Thanks so much for your input, this helps immensely. I am still in the process of formulating a shampoo bar as I decided that if I had stuck to that in the moment, I would have slowed my process up a great deal.

So, for the time being, I am making soaps with silk, coconut milk, goats milk coming as soon as one of my local goat-keepers has some extra milk. With so many newborn babies, the milk supply is going directly to them at the moment :) My soap can wait until they're healthy & strong.

Thank you again :) I am very much looking forward to custom-formulating my own shampoo bar which works for more people than not. It's doable. It just takes a different way of looking at it. The plus with shampoo bars is that they make beautiful body bars as well, so it's a 2 in 1 bar, which is why I wish to be making these exclusively.
 
Me too!!! :nodding:

Hubby loved Zany's Palm Olive Bar that he used all over in the shower. It made his silver hair shiny with no trace of yellow (UGH). A bit of Argan oil between the palms and smoothed over the hair conditions and helps to control fly-aways.

I prefer a liquid shampoo. My favorite is Zany's Flaxseed & Rosin Shampoo.


:thumbs:To that I would
- add 10% Coconut oil, for dense creamy lather
- use 5% - 10% castor for champagne bubbles and healthy hair.
- use shea butter rather than cocoa butter. My 67% shea butter bar is awesome on the skin. You could certainly add less.
- add flaxseed oil & almond oil, to the avocado (moisturizing) and wheatgerm (healthy hair vitamins) for their beneficial qualities.
- sub olive oil for the jojoba. Both have long shelf lives -- to offset the short shelf life of flaxseed.
- jojoba oil is expensive as well as nutritious but better used in a leave-on product, like a hair conditioning oil or serum or similar.

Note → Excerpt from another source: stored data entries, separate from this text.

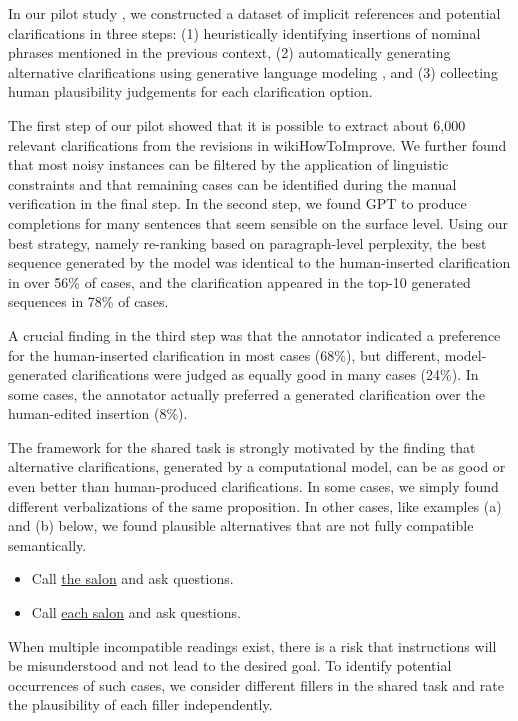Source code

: \documentclass[11pt]{article}
\begin{document}
In our pilot study \cite{anthonio-roth-2021-resolving}, we constructed a dataset of implicit references and potential clarifications in three steps: (1) heuristically identifying insertions of nominal phrases mentioned in the previous context, (2) automatically generating alternative clarifications using generative language modeling \cite[GPT;][]{Radford:2018:gpt}, and (3) collecting human plausibility judgements for each clarification option. 

The first step of our pilot showed that it is possible to extract about 6,000 relevant clarifications from the revisions in wikiHowToImprove. We further found that most noisy instances can be filtered by the application of linguistic constraints and that remaining cases can be identified during the manual verification in the final step. In the second step, we found GPT to produce completions for many sentences that seem sensible on the surface level. Using our best strategy, namely re-ranking based on paragraph-level perplexity, the best sequence generated by the model was identical to the human-inserted clarification in over 56\% of cases, and the clarification appeared in the top-10 generated sequences in 78\% of cases.

A crucial finding in the third step was that the annotator indicated a preference for the human-inserted clarification in most cases (68\%), but different, model-generated clarifications were judged as equally good in many cases (24\%). In some cases, the annotator actually preferred a generated clarification over the human-edited insertion (8\%).

The framework for the shared task is strongly motivated by the finding that alternative clarifications, generated by a computational model, can be as good or even better than human-produced clarifications. In some cases, we simply found different verbalizations of the same proposition. In other cases, like examples (a) and (b) below, we found plausible alternatives that are not fully compatible semantically.

\begin{itemize}
\item[(a)] Call \underline{the salon} and ask questions.
\item[(b)] Call \underline{each salon} and ask questions.
\end{itemize}

When multiple incompatible readings exist, there is a risk that instructions will be misunderstood and not lead to the desired goal. To identify potential occurrences of such cases, we consider different fillers in the shared task and rate the plausibility of each filler independently.
\end{document}
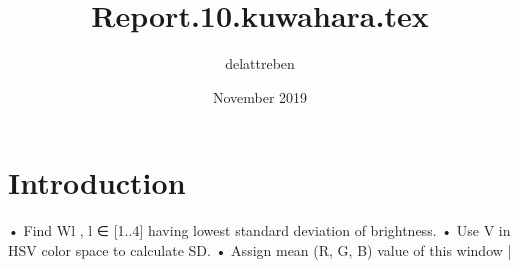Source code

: \documentclass{article}
\title{Report.10.kuwahara.tex}
\author{delattreben }
\date{November 2019}
\begin{document}
\maketitle

\section{Introduction}
• Find Wl
, l ∈ [1..4] having lowest standard deviation of
brightness.
• Use V in HSV color space to calculate SD.
• Assign mean (R, G, B) value of this window |
\end{document}
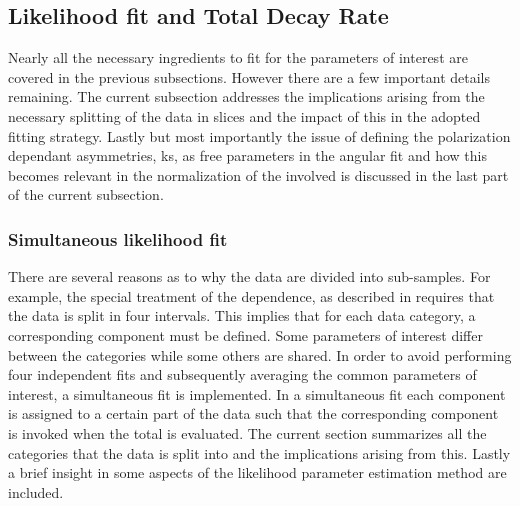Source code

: \subsection{Likelihood fit and Total Decay Rate}
\label{Total_Decay_Rate}

Nearly all the necessary ingredients to fit for the parameters of interest are covered in the previous subsections.
However there are a few important details remaining. The current subsection addresses the
implications arising from the necessary splitting of the data in slices and the impact of this in the adopted
fitting strategy. Lastly but most importantly the issue of defining
the polarization dependant \CP asymmetries, \Acp{k}, as free parameters in the angular fit and how this becomes
relevant in the normalization of the \pdfs involved is discussed in the last part of the current subsection.

\subsubsection{Simultaneous likelihood fit}
\label{Simutaneous_Likelihood_fit}
There are several reasons as to why the data are divided into sub-samples.
For example, the special treatment of the \mkpi dependence, as described in 
requires that the data is split in four \mkpi intervals. This implies that for each data category, a
corresponding component \pdf must be defined. Some parameters of interest differ between the categories
while some others are shared. In order to avoid performing four independent fits and subsequently averaging the common parameters
of interest, a simultaneous fit is implemented. In a simultaneous fit each component \pdf is assigned to a certain part of the data
such that the corresponding component \pdf is invoked when the total \pdf is evaluated. The current section summarizes
all the categories that the data is split into and the implications arising from this. Lastly a brief insight in some aspects
of the likelihood parameter estimation method are included.

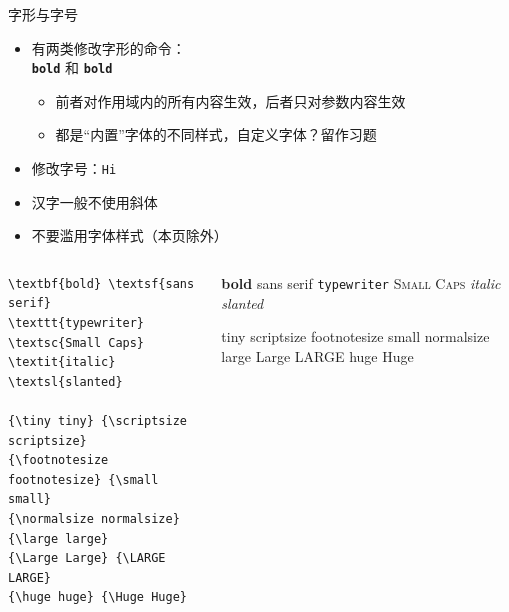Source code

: \begin{frame}[fragile]{字形与字号}
\begin{itemize}
    \item 有两类修改字形的命令：\\\texttt{{\bfseries bold}} 和 \texttt{\textbf{bold}}
    \begin{itemize}
        \item 前者对作用域内的所有内容生效，后者只对参数内容生效
        \item 都是“内置”字体的不同样式，自定义字体？留作习题
    \end{itemize}
    \item 修改字号：\texttt{{\large Hi}}
    \item \alert{汉字一般不使用斜体}
    \pause
    \item \alert{不要滥用字体样式}{\scriptsize（本页除外）} 
\end{itemize}
\pause
\begin{columns}
    \begin{column}{0.62\textwidth}
        \begin{verbatim}
\textbf{bold} \textsf{sans serif}
\texttt{typewriter} \textsc{Small Caps}
\textit{italic} \textsl{slanted}

{\tiny tiny} {\scriptsize scriptsize}
{\footnotesize footnotesize} {\small small}
{\normalsize normalsize} {\large large}
{\Large Large} {\LARGE LARGE}
{\huge huge} {\Huge Huge}
        \end{verbatim}
    \end{column}
    \begin{column}{0.39\textwidth}\vspace{-2em}

\textbf{bold} \textsf{sans serif}
\texttt{typewriter} \textsc{Small Caps}
\textit{italic} {\textsl{slanted}}

{\tiny tiny} {\scriptsize scriptsize}
{\footnotesize footnotesize} {\small small}
{\normalsize normalsize} {\large large}
{\Large Large} {\LARGE LARGE}
{\huge huge} {\Huge Huge}
    \end{column}
\end{columns}
\end{frame}
  
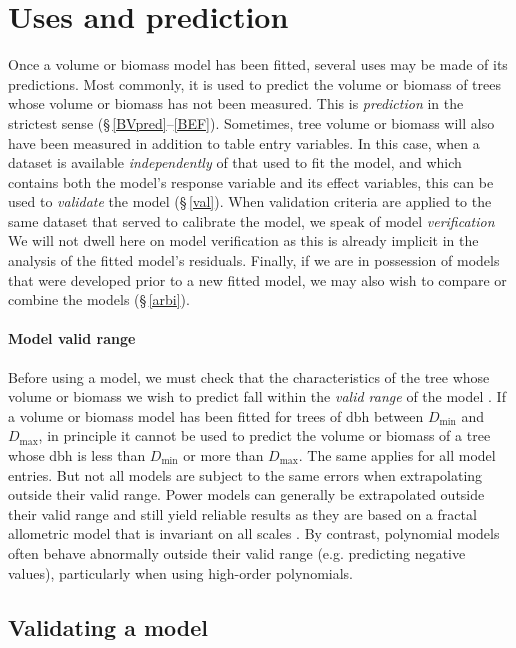 \chapter{Uses and prediction\label{util}}

Once a volume or biomass model has been fitted, several uses may be made of its predictions. Most commonly, it is used to predict the volume or biomass of trees whose volume or biomass has not been measured. This is \emph{prediction} in the strictest sense 
(\S\,\ref{BVpred}--\ref{BEF}). Sometimes, tree volume or biomass will also have been measured in addition to table entry variables. In this case, when a dataset is available \emph{independently} of that used to fit the model, and which contains both the model's response variable and its effect variables, this can be used to 
\emph{validate} the model (\S\,\ref{val}). When validation criteria are applied to the same dataset that served to calibrate the model, we speak of model \emph{verification} We will not dwell here on model verification as this is already implicit in the analysis of the fitted model's residuals. Finally, if we are in possession of models that were developed prior to a new fitted model, we may also wish to compare or combine the models (\S\,\ref{arbi}).

\subsubsection{Model valid range}

Before using a model, we must check that the characteristics of the tree whose volume or biomass we wish to predict fall within the \emph{valid range} of the model \citep{rykiel96}. If a volume or biomass model has been fitted for trees of dbh between $D_{\min}$ and $D_{\max}$, in principle it cannot be used to predict the volume or biomass of a tree whose dbh is less than $D_{\min}$ or more than $D_{\max}$. The same applies for all model entries. But not all models are subject to the same errors when extrapolating outside their valid range. Power models can generally be extrapolated outside their valid range and still yield reliable results as they are based on a fractal allometric model that is invariant on all scales \citep{zianis04}. By contrast, polynomial models often behave abnormally outside their valid range (e.g. predicting negative values), particularly when using high-order polynomials.

\section{Validating a model\label{val}}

Esther's Esters Shampoo Bar - The Soapmaker's Companion by Susan Miller Cavitch.

I have not made that recipe. What I can tell you about that book is that it is full of practical information about formulating recipes, soap making and selling. Although it was published in 1997, the basic info is sound advice. I have it on my reference shelf for that reason.

That being said, a lot has changed since that book was published. For example, she uses 10%-11% SF (superfat) which leaves a lot of the oils unsaponified, resulting in a longer cure rate. Also, she uses grapefruit seed extract as a preservative. Studies since then have shown "GSE" to be ineffective in providing that benefit, as well as expensive and difficult to find.

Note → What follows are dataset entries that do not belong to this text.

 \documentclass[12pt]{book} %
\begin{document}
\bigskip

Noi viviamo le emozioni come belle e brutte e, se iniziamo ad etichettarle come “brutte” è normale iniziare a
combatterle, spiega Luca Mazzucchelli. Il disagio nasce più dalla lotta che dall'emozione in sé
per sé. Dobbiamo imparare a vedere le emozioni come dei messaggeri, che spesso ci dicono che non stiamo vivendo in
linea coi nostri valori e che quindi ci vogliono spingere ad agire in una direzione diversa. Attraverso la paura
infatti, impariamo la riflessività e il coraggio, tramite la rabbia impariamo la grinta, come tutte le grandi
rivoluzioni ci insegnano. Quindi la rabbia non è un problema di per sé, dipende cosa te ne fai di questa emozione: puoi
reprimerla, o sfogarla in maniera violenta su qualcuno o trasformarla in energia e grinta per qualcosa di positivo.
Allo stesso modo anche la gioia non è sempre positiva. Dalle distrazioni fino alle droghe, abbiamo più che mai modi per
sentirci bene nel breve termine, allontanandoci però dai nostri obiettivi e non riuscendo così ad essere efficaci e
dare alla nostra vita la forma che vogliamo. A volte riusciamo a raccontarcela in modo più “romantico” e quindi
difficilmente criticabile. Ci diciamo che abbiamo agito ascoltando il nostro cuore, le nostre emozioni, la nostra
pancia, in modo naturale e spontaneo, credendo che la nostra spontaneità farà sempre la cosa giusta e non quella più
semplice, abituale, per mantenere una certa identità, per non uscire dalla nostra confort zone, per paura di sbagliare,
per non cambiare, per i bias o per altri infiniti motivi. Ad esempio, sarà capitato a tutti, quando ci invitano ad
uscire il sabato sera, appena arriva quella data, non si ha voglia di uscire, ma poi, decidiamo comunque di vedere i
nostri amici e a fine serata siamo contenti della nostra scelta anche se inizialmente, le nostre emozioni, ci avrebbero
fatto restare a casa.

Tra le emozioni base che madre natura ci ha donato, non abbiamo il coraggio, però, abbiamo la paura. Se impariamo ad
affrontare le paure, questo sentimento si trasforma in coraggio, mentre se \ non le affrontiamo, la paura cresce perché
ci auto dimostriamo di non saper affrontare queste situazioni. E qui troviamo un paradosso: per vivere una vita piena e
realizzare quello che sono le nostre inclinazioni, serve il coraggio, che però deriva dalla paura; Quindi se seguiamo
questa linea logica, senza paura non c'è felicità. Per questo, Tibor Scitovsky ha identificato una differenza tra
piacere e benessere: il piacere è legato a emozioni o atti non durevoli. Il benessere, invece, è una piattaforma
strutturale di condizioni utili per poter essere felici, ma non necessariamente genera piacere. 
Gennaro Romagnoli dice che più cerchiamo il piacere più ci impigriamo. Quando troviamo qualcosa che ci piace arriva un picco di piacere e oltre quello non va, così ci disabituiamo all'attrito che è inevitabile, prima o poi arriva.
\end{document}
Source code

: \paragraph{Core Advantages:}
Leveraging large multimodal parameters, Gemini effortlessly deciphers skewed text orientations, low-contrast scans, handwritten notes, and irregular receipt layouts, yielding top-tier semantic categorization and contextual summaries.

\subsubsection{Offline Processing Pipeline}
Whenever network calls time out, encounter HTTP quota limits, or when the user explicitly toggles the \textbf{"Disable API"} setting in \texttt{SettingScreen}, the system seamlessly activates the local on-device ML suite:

As a substitute for GSE, I use antioxidants ROE (Rosemary Oleoresin Extract) and Vitamin E in every batch I make, to prevent rancidity. The Vitamin E (1,000 IU) PPO has qualities beneficial to skin & hair.

See PDFs attached.

HTH :computerbath:
Thanks for the advice on The Soapmaker's Companion by Susan Miller Cavitch. I recently bought it and even though it's old, I found a lot of inspiring things there. And I'm also going to create one recipe with hemp oil and comfrey. I have my own comfrey in my garden. So is it better to use 6% superfat instead of 10% as she writes? I bought hemp oil, which should have a significant amount of vitamin E. Can this oil be more durable thanks to vitamin È. I read everywhere that hemp oil has a shelf life problem. Information from the seller: "100 ml of the product contains: hemp seed 100% oil 99.5 ml (α-linolenic acid content 15 g/100 g), alpha-tocopherol 500 mg (vitamin E).

A dose of 10 ml of oil contains 50 mg of vitamin E, i.e. 417% of the reference intake value.

"
Sorry for the non-shampoo post, but I'm reacting to that book…
I was also intrigued by the shampoo bar recipe in the book. And could hemp oil be good for hair too?